Posted by: CJ | January 6, 2010

Fun Links

This is just a bunch of links I’ve found over the past few days that are very interesting, but I have little to add. Apparently the holiday break has given many of my favorite bloggers time to write up new and interesting things, or at least find good links.

  1. Chris Blattman’s  tab dump from a week ago. Includes a comparison of prices of various liquids to printer ink, a link to “If Star Wars had Facebook”, and GiveWell’s analysis of microfinance.
  2. Blattman summarizes a talk given by Dani Rodrick. In the talk, Prof. Rodrick apparently argued that China’s various economic actions over the past decade haven’t been malevolent in intent, but focused on maintaining China’s economic growth. And, since China has more poor people than any other nation except India, it’s hard to argue China is wrong on humanitarian grounds.

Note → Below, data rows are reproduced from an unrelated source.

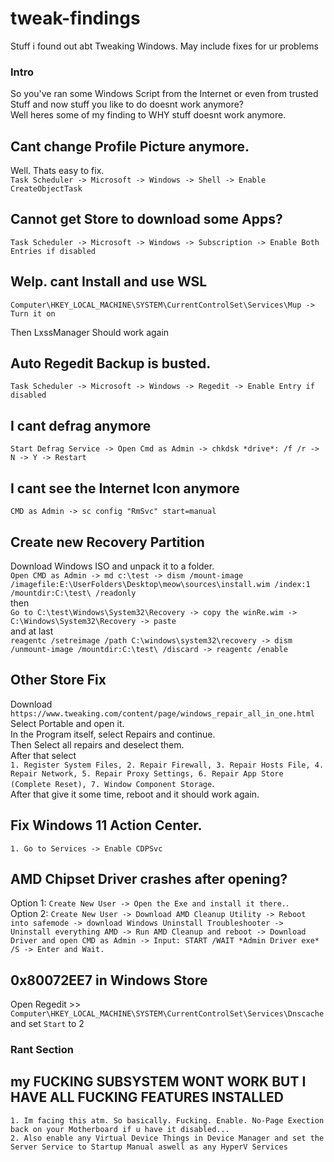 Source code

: # tweak-findings
Stuff i found out abt Tweaking Windows. May include fixes for ur problems


### Intro

So you've ran some Windows Script from the Internet or even from trusted Stuff and now stuff you like to do doesnt work anymore?\
Well heres some of my finding to WHY stuff doesnt work anymore.


## Cant change Profile Picture anymore.

Well. Thats easy to fix.\
``Task Scheduler -> Microsoft -> Windows -> Shell -> Enable CreateObjectTask``

## Cannot get Store to download some Apps?

`Task Scheduler -> Microsoft -> Windows -> Subscription -> Enable Both Entries if disabled`

## Welp. cant Install and use WSL

`Computer\HKEY_LOCAL_MACHINE\SYSTEM\CurrentControlSet\Services\Mup -> Turn it on`

Then LxssManager Should work again

## Auto Regedit Backup is busted.

`Task Scheduler -> Microsoft -> Windows -> Regedit -> Enable Entry if disabled`

## I cant defrag anymore

`Start Defrag Service -> Open Cmd as Admin -> chkdsk *drive*: /f /r -> N -> Y -> Restart`

## I cant see the Internet Icon anymore

`CMD as Admin -> sc config "RmSvc" start=manual`

## Create new Recovery Partition

Download Windows ISO and unpack it to a folder.\
`Open CMD as Admin -> md c:\test -> dism /mount-image /imagefile:E:\UserFolders\Desktop\meow\sources\install.wim /index:1 /mountdir:C:\test\ /readonly`\
then\
`Go to C:\test\Windows\System32\Recovery -> copy the winRe.wim -> C:\Windows\System32\Recovery -> paste`\
and at last\
`reagentc /setreimage /path C:\windows\system32\recovery -> dism /unmount-image /mountdir:C:\test\ /discard -> reagentc /enable`

## Other Store Fix

Download ``https://www.tweaking.com/content/page/windows_repair_all_in_one.html``\
Select Portable and open it.\
In the Program itself, select Repairs and continue.\
Then Select all repairs and deselect them.\
After that select \
```1. Register System Files, 2. Repair Firewall, 3. Repair Hosts File, 4. Repair Network, 5. Repair Proxy Settings, 6. Repair App Store (Complete Reset), 7. Window Component Storage```.\
After that give it some time, reboot and it should work again.

## Fix Windows 11 Action Center.

```1. Go to Services -> Enable CDPSvc```

## AMD Chipset Driver crashes after opening?

Option 1: ```Create New User -> Open the Exe and install it there.```.\
Option 2: ```Create New User -> Download AMD Cleanup Utility -> Reboot into safemode -> download Windows Uninstall Troubleshooter -> Uninstall everything AMD -> Run AMD Cleanup and reboot -> Download Driver and open CMD as Admin -> Input: START /WAIT *Admin Driver exe* /S -> Enter and Wait.```

## 0x80072EE7 in Windows Store
Open Regedit >> ```Computer\HKEY_LOCAL_MACHINE\SYSTEM\CurrentControlSet\Services\Dnscache``` and set ``Start`` to 2

### Rant Section

## my FUCKING SUBSYSTEM WONT WORK BUT I HAVE ALL FUCKING FEATURES INSTALLED

```1. Im facing this atm. So basically. Fucking. Enable. No-Page Exection back on your Motherboard if u have it disabled...```\
```2. Also enable any Virtual Device Things in Device Manager and set the Server Service to Startup Manual aswell as any HyperV Services```
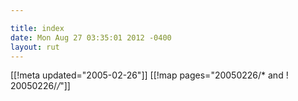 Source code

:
 ```yaml
---

title: index
date: Mon Aug 27 03:35:01 2012 -0400
layout: rut
---
```


[[!meta updated="2005-02-26"]]
[[!map pages="20050226/* and ! 20050226/*/*"]]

This is part of a larger narrative that if one is truly dedicated to reducing human suffering and poverty, then the growing wealth of places like China and India is cause for rejoicing.
  3. Matt Yglesias reviews Brad DeLong and Stephen Cohen’s book The End of Influence. The book, broadly, is about America’s oncoming decline in power relative to the rest of the world. Especially China. But it’s not scare-mongering. It’s an honest intellectual effort to understand why is happening and why. Yglesias concludes with this very interesting remark, which dovetails with the narrative in Rodrik’s talk. “As a result, we’re going to have to transition to a very different-looking world economic order—one in which self-conscious government planning is going to play a bigger role, one in which US living standards will decline relative to our major trading partners, and in which American cultural and ideological influence is likely to wane” That will be an interesting change indeed. I hope it doesn’t cause even more hysteria in American politics.
  4. Ezra Klein just conclusively convinced me that term limits are utter folly. The knock-out argument was the following: “As a California budget-watcher pointed out to me, when you get Arnold Schwarzenegger in a room with the leadership of the Senate and Assembly, Schwarzenegger has the most budget and legislative experience in the room. A guy who was starring in Terminator films as recently as 2003 is now the most seasoned elected official during one of the worst crises California has ever had.”
  5. Daniel Davies has two separate pieces, one quoted by Brad DeLong and the other at Crooked Timber, using an excellent line. “The production of more or less mendacious intellectual smokescreens for policies which favour the interests of rich and powerful men isn’t a sort of industrial pollution from the modern economics profession – it’s the product.” It’s comments like that which make me glad I avoided going into academic economics.